Whenever a line in the material below contains "referrer", copy that line.

Start of LISTED RECORDS

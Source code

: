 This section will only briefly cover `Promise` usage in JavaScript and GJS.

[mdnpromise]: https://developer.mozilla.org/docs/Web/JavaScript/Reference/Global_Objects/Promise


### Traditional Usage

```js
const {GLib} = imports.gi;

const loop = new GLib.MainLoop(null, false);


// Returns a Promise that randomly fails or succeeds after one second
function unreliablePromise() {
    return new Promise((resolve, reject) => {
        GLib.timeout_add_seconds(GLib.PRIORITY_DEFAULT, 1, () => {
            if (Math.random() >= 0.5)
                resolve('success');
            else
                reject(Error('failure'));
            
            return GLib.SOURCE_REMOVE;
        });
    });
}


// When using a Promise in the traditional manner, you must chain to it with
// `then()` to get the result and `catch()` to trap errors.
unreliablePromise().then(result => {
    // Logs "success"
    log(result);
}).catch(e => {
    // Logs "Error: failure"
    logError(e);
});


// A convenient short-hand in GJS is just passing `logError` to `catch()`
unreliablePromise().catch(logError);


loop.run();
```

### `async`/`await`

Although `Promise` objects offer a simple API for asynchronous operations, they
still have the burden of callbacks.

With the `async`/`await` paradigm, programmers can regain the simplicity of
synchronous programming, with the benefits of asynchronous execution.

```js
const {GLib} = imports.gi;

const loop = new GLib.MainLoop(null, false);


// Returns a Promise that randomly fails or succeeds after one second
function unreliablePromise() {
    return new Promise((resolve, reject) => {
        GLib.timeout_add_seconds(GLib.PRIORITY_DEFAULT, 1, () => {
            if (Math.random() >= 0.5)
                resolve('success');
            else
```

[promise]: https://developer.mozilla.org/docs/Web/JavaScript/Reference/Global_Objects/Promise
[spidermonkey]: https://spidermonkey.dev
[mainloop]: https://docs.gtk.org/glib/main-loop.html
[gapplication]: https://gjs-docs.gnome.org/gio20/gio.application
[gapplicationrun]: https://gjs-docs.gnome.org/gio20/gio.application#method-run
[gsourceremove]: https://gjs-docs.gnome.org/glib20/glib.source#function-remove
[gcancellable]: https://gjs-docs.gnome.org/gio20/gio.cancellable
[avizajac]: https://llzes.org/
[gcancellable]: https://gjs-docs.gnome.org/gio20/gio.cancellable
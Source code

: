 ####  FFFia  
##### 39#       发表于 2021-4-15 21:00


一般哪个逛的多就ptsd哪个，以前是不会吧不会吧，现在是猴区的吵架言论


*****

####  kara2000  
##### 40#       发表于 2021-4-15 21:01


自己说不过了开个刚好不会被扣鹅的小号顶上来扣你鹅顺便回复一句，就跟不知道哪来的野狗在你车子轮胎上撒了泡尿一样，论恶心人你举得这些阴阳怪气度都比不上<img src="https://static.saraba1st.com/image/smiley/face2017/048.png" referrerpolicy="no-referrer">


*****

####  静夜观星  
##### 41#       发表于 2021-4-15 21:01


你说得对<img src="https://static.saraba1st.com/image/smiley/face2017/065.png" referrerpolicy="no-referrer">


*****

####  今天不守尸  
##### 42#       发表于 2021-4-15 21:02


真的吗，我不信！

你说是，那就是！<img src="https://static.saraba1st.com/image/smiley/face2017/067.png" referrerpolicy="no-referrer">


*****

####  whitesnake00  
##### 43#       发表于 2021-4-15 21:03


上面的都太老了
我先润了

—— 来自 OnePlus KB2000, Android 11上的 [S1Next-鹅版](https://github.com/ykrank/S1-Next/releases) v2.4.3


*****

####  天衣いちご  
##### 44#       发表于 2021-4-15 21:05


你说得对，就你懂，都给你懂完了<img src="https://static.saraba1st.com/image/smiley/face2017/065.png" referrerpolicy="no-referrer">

End of LISTED RECORDS

* [RESPONSE TO THIS EXERCISE]:
自己说不过了开个刚好不会被扣鹅的小号顶上来扣你鹅顺便回复一句，就跟不知道哪来的野狗在你车子轮胎上撒了泡尿一样，论恶心人你举得这些阴阳怪气度都比不上<img src="https://static.saraba1st.com/image/smiley/face2017/048.png" referrerpolicy="no-referrer">
你说得对<img src="https://static.saraba1st.com/image/smiley/face2017/065.png" referrerpolicy="no-referrer">
你说是，那就是！<img src="https://static.saraba1st.com/image/smiley/face2017/067.png" referrerpolicy="no-referrer">
你说得对，就你懂，都给你懂完了<img src="https://static.saraba1st.com/image/smiley/face2017/065.png" referrerpolicy="no-referrer">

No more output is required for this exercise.